» **What you have to do**:
Search the data for the string "common" and copy each line in which it appears.

◇ ◇ ◇ ◇

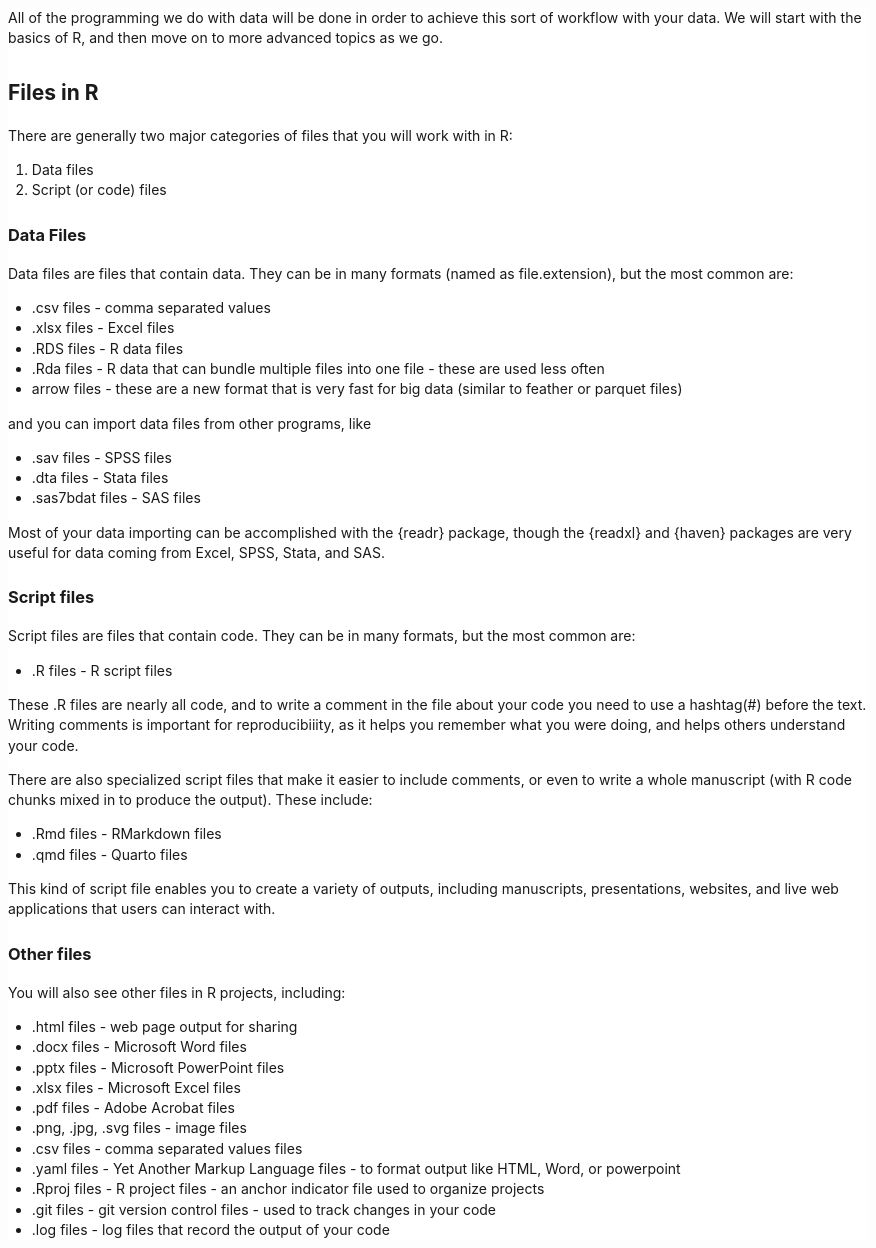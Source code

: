All of the programming we do with data will be done in order to achieve this sort of workflow with your data. We will start with the basics of R, and then move on to more advanced topics as we go.


## Files in R
There are generally two major categories of files that you will  work with in R:
1. Data files
2. Script (or code) files

### Data Files
Data files are files that contain data. They can be in many formats (named as file.extension), but the most common are:

- .csv files - comma separated values
- .xlsx files - Excel files
- .RDS files - R data files
- .Rda files - R data that can bundle multiple files into one file - these are used less often
- arrow files - these are a new format that is very fast for big data (similar to feather or parquet files)

and you can import data files from other programs, like

- .sav files - SPSS files
- .dta files - Stata files
- .sas7bdat files - SAS files

Most of your data importing can be accomplished with the {readr} package, though the {readxl} and {haven} packages are  very useful for data coming from Excel, SPSS, Stata, and SAS.

### Script files

Script files are files that contain code. They can be in many formats, but the most common are:

- .R files - R script files

These .R files are nearly all code, and to write a comment in the file about your code you need to use a hashtag(#) before the text.
Writing comments is important for reproducibiiity, as it helps you remember what you were doing, and helps others understand your code.

There are also specialized script files that make it easier to include comments, or even to write a whole manuscript (with R code chunks mixed in to produce the output). These include:

- .Rmd files - RMarkdown files
- .qmd files - Quarto files

This kind of script file enables you to create a variety of outputs, including manuscripts, presentations, websites, and live web applications that users can interact with.

### Other files
You will also see other files in R projects, including:

- .html files - web page output for sharing
- .docx files - Microsoft Word files
- .pptx files - Microsoft PowerPoint files
- .xlsx files - Microsoft Excel files
- .pdf files - Adobe Acrobat files
- .png, .jpg, .svg files - image files
- .csv files - comma separated values files
- .yaml files - Yet Another Markup Language files - to format output like HTML, Word, or powerpoint
- .Rproj files - R project files - an anchor indicator file used to organize projects
- .git files - git version control files - used to track changes in your code
- .log files - log files that record the output of your code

◇ ◇ ◇ ◇

» **Reply to the task**:
Data files are files that contain data. They can be in many formats (named as file.extension), but the most common are:
Script files are files that contain code. They can be in many formats, but the most common are:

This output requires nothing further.